The Japanese yen was at 160.23 per U.S. dollar, remaining close to the 160 threshold that has made traders cautious about potential interventions from Tokyo, with even the peace deal seeming unlikely to offer respite for the struggling yen. The Australian dollar experienced a decline of 0.3%, settling at $0.705, following the Reserve Bank of Australia’s unanimous decision to maintain interest rates steady after three consecutive increases, despite ongoing elevated inflation levels. The U.S.-Iran agreement aims to prolong a fragile ceasefire established in April for an additional 60 days and to reopen the Strait of Hormuz, which Tehran has largely obstructed since the U.S. and Israel’s offensive against Iran in February. The currency market’s response was limited in comparison to other sectors as traders anticipated remarks from central bankers worldwide this week. The euro was at $1.159, just below the 10-day high of $1.1622 it reached on Monday. Sterling last traded at $1.3413 in early trade on Tuesday. The dollar index, which measures the U.S. currency against six other units, was at 99.66.
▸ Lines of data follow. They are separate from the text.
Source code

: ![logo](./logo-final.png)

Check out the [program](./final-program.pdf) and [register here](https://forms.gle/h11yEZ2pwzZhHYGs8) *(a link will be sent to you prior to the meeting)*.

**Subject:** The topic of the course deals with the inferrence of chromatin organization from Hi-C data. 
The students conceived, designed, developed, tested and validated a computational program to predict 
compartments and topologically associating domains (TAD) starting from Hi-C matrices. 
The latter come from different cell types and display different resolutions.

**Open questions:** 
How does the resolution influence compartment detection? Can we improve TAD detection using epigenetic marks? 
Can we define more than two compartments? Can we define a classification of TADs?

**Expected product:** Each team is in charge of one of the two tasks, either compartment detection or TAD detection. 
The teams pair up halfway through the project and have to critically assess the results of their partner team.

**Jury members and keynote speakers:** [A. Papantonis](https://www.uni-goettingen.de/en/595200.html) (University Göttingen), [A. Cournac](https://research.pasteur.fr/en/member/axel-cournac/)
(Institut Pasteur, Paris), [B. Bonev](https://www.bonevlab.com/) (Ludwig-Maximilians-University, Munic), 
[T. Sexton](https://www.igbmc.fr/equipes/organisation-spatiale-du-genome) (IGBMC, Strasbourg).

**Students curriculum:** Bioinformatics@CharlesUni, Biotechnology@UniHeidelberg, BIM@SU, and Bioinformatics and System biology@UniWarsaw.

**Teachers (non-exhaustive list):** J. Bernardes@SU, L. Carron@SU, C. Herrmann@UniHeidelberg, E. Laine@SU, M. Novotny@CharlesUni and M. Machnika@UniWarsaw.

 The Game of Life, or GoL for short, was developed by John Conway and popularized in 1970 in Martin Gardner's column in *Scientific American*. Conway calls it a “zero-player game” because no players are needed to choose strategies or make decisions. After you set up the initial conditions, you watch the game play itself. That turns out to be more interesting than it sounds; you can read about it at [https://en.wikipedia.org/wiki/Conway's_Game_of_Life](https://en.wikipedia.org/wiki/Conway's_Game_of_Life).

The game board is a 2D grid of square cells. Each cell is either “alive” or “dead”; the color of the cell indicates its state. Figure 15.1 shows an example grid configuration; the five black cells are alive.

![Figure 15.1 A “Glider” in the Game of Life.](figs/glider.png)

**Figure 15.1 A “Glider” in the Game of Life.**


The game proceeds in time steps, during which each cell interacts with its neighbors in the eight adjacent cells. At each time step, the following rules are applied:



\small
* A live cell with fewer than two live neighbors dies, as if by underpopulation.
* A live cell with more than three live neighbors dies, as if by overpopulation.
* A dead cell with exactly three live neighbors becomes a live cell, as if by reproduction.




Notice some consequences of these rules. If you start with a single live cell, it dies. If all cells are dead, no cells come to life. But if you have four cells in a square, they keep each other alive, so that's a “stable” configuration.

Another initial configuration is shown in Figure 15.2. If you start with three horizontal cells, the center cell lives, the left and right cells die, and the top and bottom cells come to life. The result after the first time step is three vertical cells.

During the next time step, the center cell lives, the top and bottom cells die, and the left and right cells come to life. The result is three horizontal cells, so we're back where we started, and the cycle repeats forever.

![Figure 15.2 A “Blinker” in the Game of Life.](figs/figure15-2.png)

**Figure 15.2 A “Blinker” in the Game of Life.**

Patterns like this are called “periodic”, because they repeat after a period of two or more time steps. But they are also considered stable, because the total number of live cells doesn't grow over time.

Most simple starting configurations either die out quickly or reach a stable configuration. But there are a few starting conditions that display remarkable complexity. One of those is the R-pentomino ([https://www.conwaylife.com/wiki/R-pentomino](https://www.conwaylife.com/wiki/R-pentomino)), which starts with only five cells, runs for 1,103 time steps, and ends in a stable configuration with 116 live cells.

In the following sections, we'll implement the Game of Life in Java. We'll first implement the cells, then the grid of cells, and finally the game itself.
The index has increased by 2% since the onset of the conflict at the end of February, reflecting a volatile response to a fragile ceasefire and ongoing reciprocal attacks. “While energy markets moved quickly to price out the immediate risk of prolonged supply disruptions, the path back to normal flows remains far from straightforward,” stated Tony Sycamore. Questions surrounding the normalisation of supply chains are expected to maintain a level of unease among investors, as the immediate trajectory for inflation and interest rates remains ambiguous. Analysts indicated that the market response has outpaced the actual conditions, and it may be influenced by the potential for an agreement. “A more durable repricing requires safe, predictable and insured shipping through the Strait of Hormuz,” they stated in a note. And demand could likely be higher than usual as depleted reserves need to be replenished. Re-escalation risks have diminished, yet they remain a possibility.